▶ **Activity**:
With the images removed, write out every line below exactly.

--*--

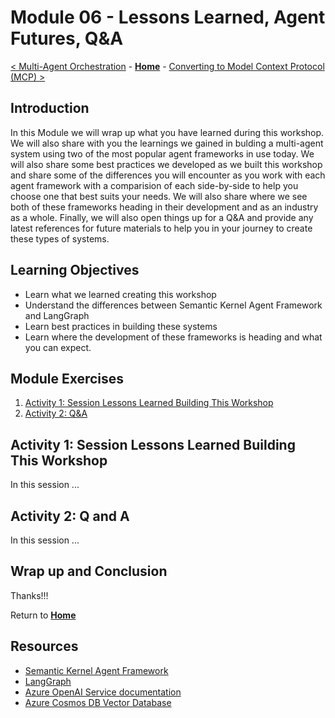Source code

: # Module 06 - Lessons Learned, Agent Futures, Q&A

[< Multi-Agent Orchestration](./Module-04.md) - **[Home](Home.md)** - [Converting to Model Context Protocol (MCP) >](./Module-06.md)

## Introduction

In this Module we will wrap up what you have learned during this workshop. We will also share with you the learnings we gained in bulding a multi-agent system using two of the most popular agent frameworks in use today. We will also share some best practices we developed as we built this workshop and share some of the differences you will encounter as you work with each agent framework with a comparision of each side-by-side to help you choose one that best suits your needs. We will also share where we see both of these frameworks heading in their development and as an industry as a whole. Finally, we will also open things up for a Q&A and provide any latest references for future materials to help you in your journey to create these types of systems.

## Learning Objectives

- Learn what we learned creating this workshop
- Understand the differences between Semantic Kernel Agent Framework and LangGraph
- Learn best practices in building these systems
- Learn where the development of these frameworks is heading and what you can expect.

## Module Exercises

1. [Activity 1: Session Lessons Learned Building This Workshop](#activity-1-session-lessons-learned-building-this-workshop)
2. [Activity 2: Q&A](#activity-2-q-and-a)


## Activity 1: Session Lessons Learned Building This Workshop

In this session ...

## Activity 2: Q and A

In this session ...


## Wrap up and Conclusion

Thanks!!!

Return to **[Home](Home.md)**


## Resources

- [Semantic Kernel Agent Framework](https://learn.microsoft.com/semantic-kernel/frameworks/agent)
- [LangGraph](https://langchain-ai.github.io/langgraph/concepts/)
- [Azure OpenAI Service documentation](https://learn.microsoft.com/azure/cognitive-services/openai/)
- [Azure Cosmos DB Vector Database](https://learn.microsoft.com/azure/cosmos-db/vector-database)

--*--

▶ **Exercise solution**:
Source code

: # Module 06 - Lessons Learned, Agent Futures, Q&A

[< Multi-Agent Orchestration](./Module-04.md) - **[Home](Home.md)** - [Converting to Model Context Protocol (MCP) >](./Module-06.md)

## Introduction

In this Module we will wrap up what you have learned during this workshop. We will also share with you the learnings we gained in bulding a multi-agent system using two of the most popular agent frameworks in use today. We will also share some best practices we developed as we built this workshop and share some of the differences you will encounter as you work with each agent framework with a comparision of each side-by-side to help you choose one that best suits your needs. We will also share where we see both of these frameworks heading in their development and as an industry as a whole. Finally, we will also open things up for a Q&A and provide any latest references for future materials to help you in your journey to create these types of systems.

## Learning Objectives

- Learn what we learned creating this workshop
- Understand the differences between Semantic Kernel Agent Framework and LangGraph
- Learn best practices in building these systems
- Learn where the development of these frameworks is heading and what you can expect.

## Module Exercises

1. [Activity 1: Session Lessons Learned Building This Workshop](#activity-1-session-lessons-learned-building-this-workshop)
2. [Activity 2: Q&A](#activity-2-q-and-a)


## Activity 1: Session Lessons Learned Building This Workshop

In this session ...

## Activity 2: Q and A

In this session ...


## Wrap up and Conclusion

Thanks!!!

Return to **[Home](Home.md)**


## Resources

- [Semantic Kernel Agent Framework](https://learn.microsoft.com/semantic-kernel/frameworks/agent)
- [LangGraph](https://langchain-ai.github.io/langgraph/concepts/)
- [Azure OpenAI Service documentation](https://learn.microsoft.com/azure/cognitive-services/openai/)
- [Azure Cosmos DB Vector Database](https://learn.microsoft.com/azure/cosmos-db/vector-database)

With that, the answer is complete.